Klasifikasi bahan pokok itu kemudian mengalami perubahan yang signifikan sesuai kebutuhan masyarakat. Perubahan itu termaktub pada Peraturan Menteri Perdagangan Nomor 20/M-DAG/PER/3/2017 tentang Pendaftaran Pelaku Usaha Distribusi Barang Kebutuhan Pokok yang mulai berlaku 3 April 2017 silam.

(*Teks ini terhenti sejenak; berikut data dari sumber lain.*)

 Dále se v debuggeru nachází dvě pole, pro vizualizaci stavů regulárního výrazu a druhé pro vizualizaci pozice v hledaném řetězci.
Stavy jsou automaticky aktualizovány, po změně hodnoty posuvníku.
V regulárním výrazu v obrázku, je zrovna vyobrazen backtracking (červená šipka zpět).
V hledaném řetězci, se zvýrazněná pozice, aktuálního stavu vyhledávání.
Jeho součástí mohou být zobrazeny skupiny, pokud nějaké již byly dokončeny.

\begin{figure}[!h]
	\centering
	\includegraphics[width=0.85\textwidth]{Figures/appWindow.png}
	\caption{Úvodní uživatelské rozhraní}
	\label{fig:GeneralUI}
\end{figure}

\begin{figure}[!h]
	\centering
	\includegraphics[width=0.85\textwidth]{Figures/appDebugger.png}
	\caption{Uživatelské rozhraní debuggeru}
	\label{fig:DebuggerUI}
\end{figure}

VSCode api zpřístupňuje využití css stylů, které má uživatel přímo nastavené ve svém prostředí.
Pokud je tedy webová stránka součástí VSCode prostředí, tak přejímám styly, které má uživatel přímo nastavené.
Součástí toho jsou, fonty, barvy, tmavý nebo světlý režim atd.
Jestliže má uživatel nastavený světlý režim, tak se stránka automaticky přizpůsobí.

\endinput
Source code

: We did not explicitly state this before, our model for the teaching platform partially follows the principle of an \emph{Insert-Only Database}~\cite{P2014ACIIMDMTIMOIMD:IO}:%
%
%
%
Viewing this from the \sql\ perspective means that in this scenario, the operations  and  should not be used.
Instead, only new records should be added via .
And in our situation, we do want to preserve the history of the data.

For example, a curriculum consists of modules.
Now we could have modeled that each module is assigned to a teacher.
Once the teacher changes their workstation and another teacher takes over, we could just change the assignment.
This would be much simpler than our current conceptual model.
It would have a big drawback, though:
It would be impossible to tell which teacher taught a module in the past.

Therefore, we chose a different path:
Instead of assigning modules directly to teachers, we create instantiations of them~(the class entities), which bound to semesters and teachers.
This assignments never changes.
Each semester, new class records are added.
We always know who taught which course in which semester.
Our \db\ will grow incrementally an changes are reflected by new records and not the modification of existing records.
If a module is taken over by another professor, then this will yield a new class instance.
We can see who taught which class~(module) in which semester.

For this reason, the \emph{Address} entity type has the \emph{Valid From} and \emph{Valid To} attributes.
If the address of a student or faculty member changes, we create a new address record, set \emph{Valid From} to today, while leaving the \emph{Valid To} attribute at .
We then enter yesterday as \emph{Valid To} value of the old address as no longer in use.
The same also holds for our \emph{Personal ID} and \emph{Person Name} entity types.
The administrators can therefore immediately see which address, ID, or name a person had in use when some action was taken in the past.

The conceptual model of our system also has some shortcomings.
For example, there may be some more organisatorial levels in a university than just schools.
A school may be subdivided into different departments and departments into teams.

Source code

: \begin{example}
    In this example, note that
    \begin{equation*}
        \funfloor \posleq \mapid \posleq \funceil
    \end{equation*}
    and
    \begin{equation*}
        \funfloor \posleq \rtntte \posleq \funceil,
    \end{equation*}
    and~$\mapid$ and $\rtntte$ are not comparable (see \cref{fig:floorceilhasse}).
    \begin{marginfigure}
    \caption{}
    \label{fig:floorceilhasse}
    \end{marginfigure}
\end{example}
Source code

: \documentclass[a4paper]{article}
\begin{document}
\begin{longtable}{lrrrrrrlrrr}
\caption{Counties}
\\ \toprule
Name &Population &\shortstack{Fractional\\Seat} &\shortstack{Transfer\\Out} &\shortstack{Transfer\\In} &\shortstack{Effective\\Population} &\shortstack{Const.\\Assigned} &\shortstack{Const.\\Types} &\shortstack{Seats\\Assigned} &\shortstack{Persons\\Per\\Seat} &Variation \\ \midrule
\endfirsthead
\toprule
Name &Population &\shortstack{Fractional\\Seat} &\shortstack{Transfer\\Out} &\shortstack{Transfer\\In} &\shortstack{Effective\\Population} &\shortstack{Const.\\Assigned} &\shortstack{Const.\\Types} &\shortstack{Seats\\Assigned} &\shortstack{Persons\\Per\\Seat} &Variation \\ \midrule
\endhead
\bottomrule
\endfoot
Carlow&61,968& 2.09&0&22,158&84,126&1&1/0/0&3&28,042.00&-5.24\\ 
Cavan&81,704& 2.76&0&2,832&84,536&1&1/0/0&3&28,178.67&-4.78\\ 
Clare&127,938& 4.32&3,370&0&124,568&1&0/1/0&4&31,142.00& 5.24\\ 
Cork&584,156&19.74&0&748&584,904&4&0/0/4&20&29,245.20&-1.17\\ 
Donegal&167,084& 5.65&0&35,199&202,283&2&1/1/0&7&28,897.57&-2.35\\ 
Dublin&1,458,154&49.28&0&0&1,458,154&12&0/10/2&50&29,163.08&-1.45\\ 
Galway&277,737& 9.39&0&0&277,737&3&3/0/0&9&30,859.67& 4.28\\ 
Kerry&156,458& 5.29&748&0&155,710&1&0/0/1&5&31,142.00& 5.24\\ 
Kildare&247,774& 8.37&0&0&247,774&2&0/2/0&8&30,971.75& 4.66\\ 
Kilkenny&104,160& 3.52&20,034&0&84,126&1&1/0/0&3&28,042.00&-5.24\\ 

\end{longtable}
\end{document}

Permendag tersebut dimaksudkan untuk melaksanakan amanat pasal 12 ayat (2) Peraturan Presiden Republik Indonesia Nomor 71 Tahun 2015 tentang Penetapan dan Penyimpanan Barang Kebutuhan Pokok dan Barang Penting. Barang-barang kebutuhan pokok itu merupakan barang yang terkait hajat hidup orang banyak dalam skala kebutuhan primer.
Alasan PPN sembako
Yustinus Prastowo, Staf Khusus Menteri Keuangan Sri Mulyani menjelaskan landasan pengenaan PPN pada sembako. Menurut Prastowo banyak negara dunia yang saat ini memikirkan optimalisasi pajak demi keberlanjutan. Salah satunya penyesuaian PPN.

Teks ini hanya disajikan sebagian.